6/19 Jaimie Dingus: Finding Sanctuary
Jaimie just graduated from Boston university. She spent this year writing her senior thesis on the liberal emergent church, a new category of religious community that borrows from the music, emotion and enthusiasm of the evangelical emergent church, while maintaining liberal theology. As religious liberals, what can we learn from the emergent church? Together we will discuss three liberal emergent communities, and explore the blurring boundaries of religious identity, in the context of emergence and growth.
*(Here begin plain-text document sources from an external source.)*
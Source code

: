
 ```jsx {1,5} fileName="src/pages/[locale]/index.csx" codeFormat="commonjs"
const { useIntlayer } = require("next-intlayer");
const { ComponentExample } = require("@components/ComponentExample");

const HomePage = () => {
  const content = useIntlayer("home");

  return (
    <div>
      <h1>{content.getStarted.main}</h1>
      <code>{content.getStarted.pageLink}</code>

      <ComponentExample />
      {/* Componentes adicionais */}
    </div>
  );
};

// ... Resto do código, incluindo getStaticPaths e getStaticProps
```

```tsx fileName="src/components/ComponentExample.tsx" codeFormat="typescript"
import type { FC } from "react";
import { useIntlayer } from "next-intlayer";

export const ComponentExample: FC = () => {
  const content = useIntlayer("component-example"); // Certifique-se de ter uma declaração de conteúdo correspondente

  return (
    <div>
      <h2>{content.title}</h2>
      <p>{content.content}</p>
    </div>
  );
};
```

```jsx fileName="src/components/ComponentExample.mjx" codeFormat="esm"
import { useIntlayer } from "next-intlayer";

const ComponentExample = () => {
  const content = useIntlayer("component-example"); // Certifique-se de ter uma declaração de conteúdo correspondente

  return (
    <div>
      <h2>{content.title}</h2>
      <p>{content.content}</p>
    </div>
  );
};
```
Scott Kasmire: Revisiting “The Power of Myth” With questions inspired by the life’s work of the late Joseph Campbell, over the next three Adult Forum sessions, the group will explore the psychological, philosophical, and cultural characteristics of world mythologies.
6/26 Part A: The Science of Myth Do humans make myths? Or do myths make humans? Is there a such thing as a “collective unconscious”? Did myths serve prehistoric peoples in ways that are alien to our understanding? With a path inspired by the work of the late Joseph Campbell, the group will explore these questions and try to piece together why our species seems to have “naturally selected” myths, metaphors, and storytelling as ways of communicating important ideas.
7/3 Part B: Rituals and Sacred Spaces Do humans create the sacred? Or does the Sacred create humans? Does ritual behavior have efficacy? Do initiation ceremonies “do” anything for the initiates? Do hymns, prayers, altars, pulpits, or stoles make religion any more “religious”? Using some examples from the work of the late Joseph Campbell, the group will consider the psychology and philosophy of rituals, and the human relationship with the “sacred”.
7/10 Part C: Making It Personal What value could myths possibly have for 21st Century humans? Was Joseph Campbell wrong when he suggested that our lives are less meaningful without myths? Has a scientific worldview removed the need for myth; or rather has it increased the need for it? The group will explore whether or not the currently held narratives of our own lives are adequate to the task demanded by the experience of “being in the world”.
The Sunday Morning Forum meets in the Office Building at 9:30am each Sunday.